Kaden and Maisy at Breezy point
Elijah one year post transplant!
Jordan trying to avoid getting his picture taken...and eating ice cream..two of his favorite past times!
Life is so complex these days...and our July has been no exception. Still seeing our share of police officers as we deal with impulsive teenage behavior. Still struggling with this new phase of our life. Still trying to wrestle with the complexities of multiple children with FASD and how difficult that is. Still not sure what the answers are to our countless questions...and not even sure if there are any answers to the questions we have.
This year, the word I would use for myself that describes where I am in life right now would be characterized by one word..disillusioned. And that must mean I was living in a state of illusion before. Illusion is not reality...and I had set up camp there. And yet I thought I was preparing myself for this phase of life...but truth is..there is really no preparing yourself. Then I stop and remind myself that we are not the first ones to walk this path...we are not the first parents to be in anguish over the disrespectful, irresponsible, and destructive actions of their children. And yet the grief remains...the ache of a mother's heart does not go unheard by God. And yet, my faith has been stretched to the limits...more than anytime in my life. My hope remains...we will get through us...but we will not be unchanged. These struggles have changed me somewhere deep within and I will never be the same. I guess that is how wisdom is acquired. After these trials, I am guessing I should have some wisdom to spare....

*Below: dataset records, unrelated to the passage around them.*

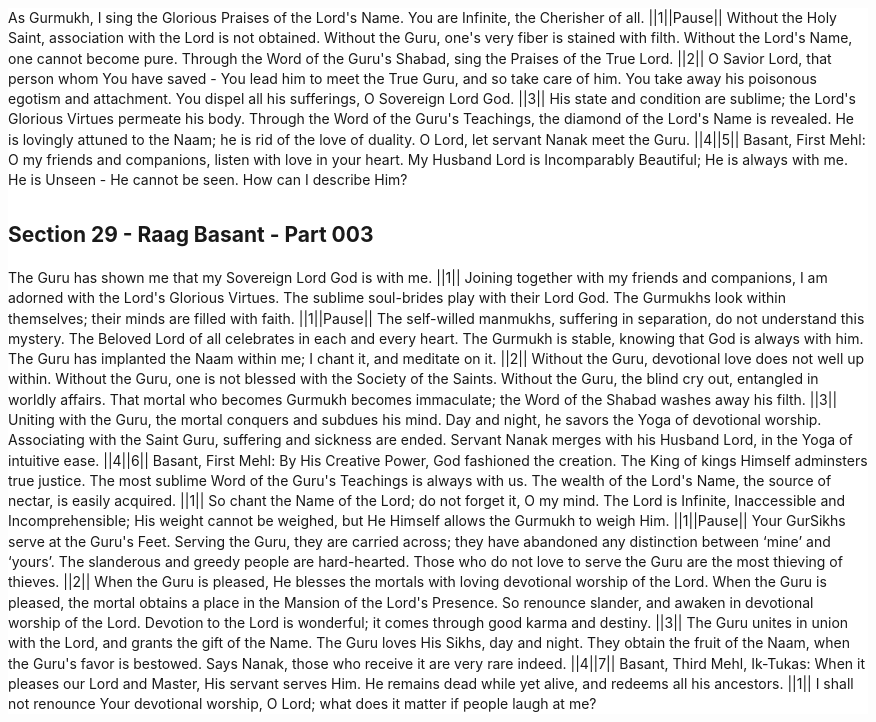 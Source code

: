 As Gurmukh, I sing the Glorious Praises of the Lord's Name. You are Infinite, the Cherisher of all. ||1||Pause||
Without the Holy Saint, association with the Lord is not obtained.
Without the Guru, one's very fiber is stained with filth.
Without the Lord's Name, one cannot become pure.
Through the Word of the Guru's Shabad, sing the Praises of the True Lord. ||2||
O Savior Lord, that person whom You have saved
\- You lead him to meet the True Guru, and so take care of him.
You take away his poisonous egotism and attachment.
You dispel all his sufferings, O Sovereign Lord God. ||3||
His state and condition are sublime; the Lord's Glorious Virtues permeate his body.
Through the Word of the Guru's Teachings, the diamond of the Lord's Name is revealed.
He is lovingly attuned to the Naam; he is rid of the love of duality.
O Lord, let servant Nanak meet the Guru. ||4||5||
Basant, First Mehl:
O my friends and companions, listen with love in your heart.
My Husband Lord is Incomparably Beautiful; He is always with me.
He is Unseen - He cannot be seen. How can I describe Him?

## Section 29 - Raag Basant - Part 003

The Guru has shown me that my Sovereign Lord God is with me. ||1||
Joining together with my friends and companions, I am adorned with the Lord's Glorious Virtues.
The sublime soul-brides play with their Lord God. The Gurmukhs look within themselves; their minds are filled with faith. ||1||Pause||
The self-willed manmukhs, suffering in separation, do not understand this mystery.
The Beloved Lord of all celebrates in each and every heart.
The Gurmukh is stable, knowing that God is always with him.
The Guru has implanted the Naam within me; I chant it, and meditate on it. ||2||
Without the Guru, devotional love does not well up within.
Without the Guru, one is not blessed with the Society of the Saints.
Without the Guru, the blind cry out, entangled in worldly affairs.
That mortal who becomes Gurmukh becomes immaculate; the Word of the Shabad washes away his filth. ||3||
Uniting with the Guru, the mortal conquers and subdues his mind.
Day and night, he savors the Yoga of devotional worship.
Associating with the Saint Guru, suffering and sickness are ended.
Servant Nanak merges with his Husband Lord, in the Yoga of intuitive ease. ||4||6||
Basant, First Mehl:
By His Creative Power, God fashioned the creation.
The King of kings Himself adminsters true justice.
The most sublime Word of the Guru's Teachings is always with us.
The wealth of the Lord's Name, the source of nectar, is easily acquired. ||1||
So chant the Name of the Lord; do not forget it, O my mind.
The Lord is Infinite, Inaccessible and Incomprehensible; His weight cannot be weighed, but He Himself allows the Gurmukh to weigh Him. ||1||Pause||
Your GurSikhs serve at the Guru's Feet.
Serving the Guru, they are carried across; they have abandoned any distinction between ‘mine’ and ‘yours’.
The slanderous and greedy people are hard-hearted.
Those who do not love to serve the Guru are the most thieving of thieves. ||2||
When the Guru is pleased, He blesses the mortals with loving devotional worship of the Lord.
When the Guru is pleased, the mortal obtains a place in the Mansion of the Lord's Presence.
So renounce slander, and awaken in devotional worship of the Lord.
Devotion to the Lord is wonderful; it comes through good karma and destiny. ||3||
The Guru unites in union with the Lord, and grants the gift of the Name.
The Guru loves His Sikhs, day and night.
They obtain the fruit of the Naam, when the Guru's favor is bestowed.
Says Nanak, those who receive it are very rare indeed. ||4||7||
Basant, Third Mehl, Ik-Tukas:
When it pleases our Lord and Master, His servant serves Him.
He remains dead while yet alive, and redeems all his ancestors. ||1||
I shall not renounce Your devotional worship, O Lord; what does it matter if people laugh at me?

But, in the midst of the trials, I do not want to become absorbed in the muck of the tough stuff. I want to enjoy my children..even the struggling ones. I do not want my little ones to miss out on their little years because their parents were absorbed in the struggles of the older kids. I want to play at the park...swing on the swings...bake together...walk together...snuggle together before this time is over. Only this time around, it's all so bittersweet...because I can not help but feel sad about the struggles that I see ahead for my little ones. I'm no longer the mom I was... believing that if we just pour our hearts into our children, they will follow the path we have for them. And in that statement is an underlying issue...I want our children to think for themselves and yet I want them to think like me. My faith is so important to me. I want them to follow Jesus. I want them to be swept up in His love and I want them to live passionately in the direction that God leads them. And when they don't, I grieve.

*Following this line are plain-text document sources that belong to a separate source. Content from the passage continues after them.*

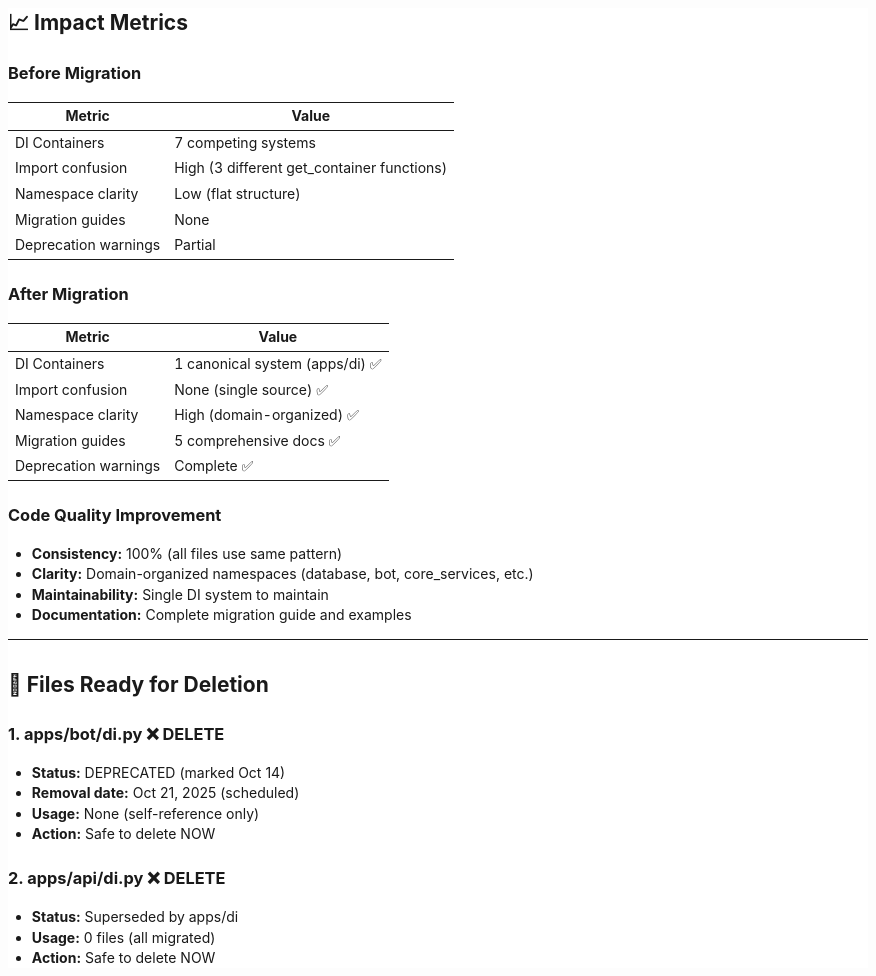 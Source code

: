 
## 📈 Impact Metrics

### Before Migration
| Metric | Value |
|--------|-------|
| DI Containers | 7 competing systems |
| Import confusion | High (3 different get_container functions) |
| Namespace clarity | Low (flat structure) |
| Migration guides | None |
| Deprecation warnings | Partial |

### After Migration
| Metric | Value |
|--------|-------|
| DI Containers | 1 canonical system (apps/di) ✅ |
| Import confusion | None (single source) ✅ |
| Namespace clarity | High (domain-organized) ✅ |
| Migration guides | 5 comprehensive docs ✅ |
| Deprecation warnings | Complete ✅ |

### Code Quality Improvement
- **Consistency:** 100% (all files use same pattern)
- **Clarity:** Domain-organized namespaces (database, bot, core_services, etc.)
- **Maintainability:** Single DI system to maintain
- **Documentation:** Complete migration guide and examples

---

## 📝 Files Ready for Deletion

### 1. apps/bot/di.py ❌ DELETE
- **Status:** DEPRECATED (marked Oct 14)
- **Removal date:** Oct 21, 2025 (scheduled)
- **Usage:** None (self-reference only)
- **Action:** Safe to delete NOW

### 2. apps/api/di.py ❌ DELETE
- **Status:** Superseded by apps/di
- **Usage:** 0 files (all migrated)
- **Action:** Safe to delete NOW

So, I want to live like I've never been hurt..you know the saying..dance like no one is watching..yada..yada..but I am hurting and I cant change that. And my hurts are changing me...and I want those hurts to change me for the better. May I be more compassionate, more sensitive, more open, more loving and more committed to what it means to unconditionally love others. I love my children beyond all words can describe...I love my atheist child. I love my angry child. I love my wild child. I love them all despite the disillusionment I feel...and since I'm quoting overused sayings, why not one more...no one ever promised me a rose garden...
And yet, in the midst of the struggle, I do have hope that this is not where the story will end. There are plenty of little triumphs in this war...and we are celebrating those when they come. I am going to get through this..we all are..and we will be able to see the beauty in the rubble that is our life right now...I know it..and I we are holding tight to our faith.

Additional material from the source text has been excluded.